Among the lines below, some may hold the word "dots"; state how many do, giving only the number.

Collected data →
BEGIN

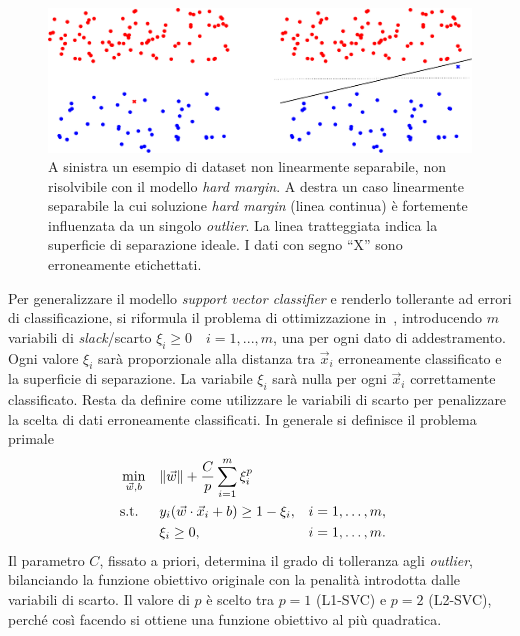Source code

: \begin{figure}
    \centering
    \includegraphics[width=\linewidth]{img/casi_dove_hardmargin_va_male_o_non_va.pdf}
    \caption{A sinistra un esempio di dataset non linearmente separabile, non risolvibile con il modello \emph{hard margin}. A destra un caso linearmente separabile la cui soluzione \emph{hard margin} (linea continua) è fortemente influenzata da un singolo \emph{outlier}. La linea tratteggiata indica la superficie di separazione ideale.
    I dati con segno ``X'' sono erroneamente etichettati.}
    \label{fig:svc:softmargin:casi_che_hardmargin_non_risolve}
\end{figure}
Per generalizzare il modello \emph{support vector classifier} e renderlo tollerante ad errori di classificazione, si riformula il problema di ottimizzazione in~, introducendo $m$ variabili di \emph{slack}/scarto $\xi_i \geq 0 \quad i=1,...,m$, una per ogni dato di addestramento. 
Ogni valore $\xi_i$ sarà proporzionale alla distanza tra $\Vec{x}_i$ erroneamente classificato e la superficie di separazione. 
La variabile $\xi_i$ sarà nulla per ogni $\Vec{x}_i$ correttamente classificato. Resta da definire come utilizzare le variabili di scarto per penalizzare la scelta di dati erroneamente classificati. 
In generale si definisce il problema primale
\begin{equation}
\begin{aligned}
& \min_{\Vec{w},b}    && \|\Vec{w}\| + \frac{C}{p}\sum_{i=1}^{m}\xi_i^p\\
& \textrm{s.t.} && y_i(\Vec{w}\cdot\Vec{x}_i + b) \geq 1 - \xi_i, &&  i=1,\dots,m, \\
&               && \xi_i \geq 0,                 &&  i=1,\dots,m.\\
\end{aligned}
\end{equation}
Il parametro $C$, fissato a priori, determina il grado di tolleranza agli \emph{outlier}, bilanciando la funzione obiettivo originale con la penalità introdotta dalle variabili di scarto.
%
Il valore di $p$ è scelto tra $p=1$ (L1-SVC) e $p=2$ (L2-SVC), perché così facendo si ottiene una funzione obiettivo al più quadratica.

END

Answer section → 2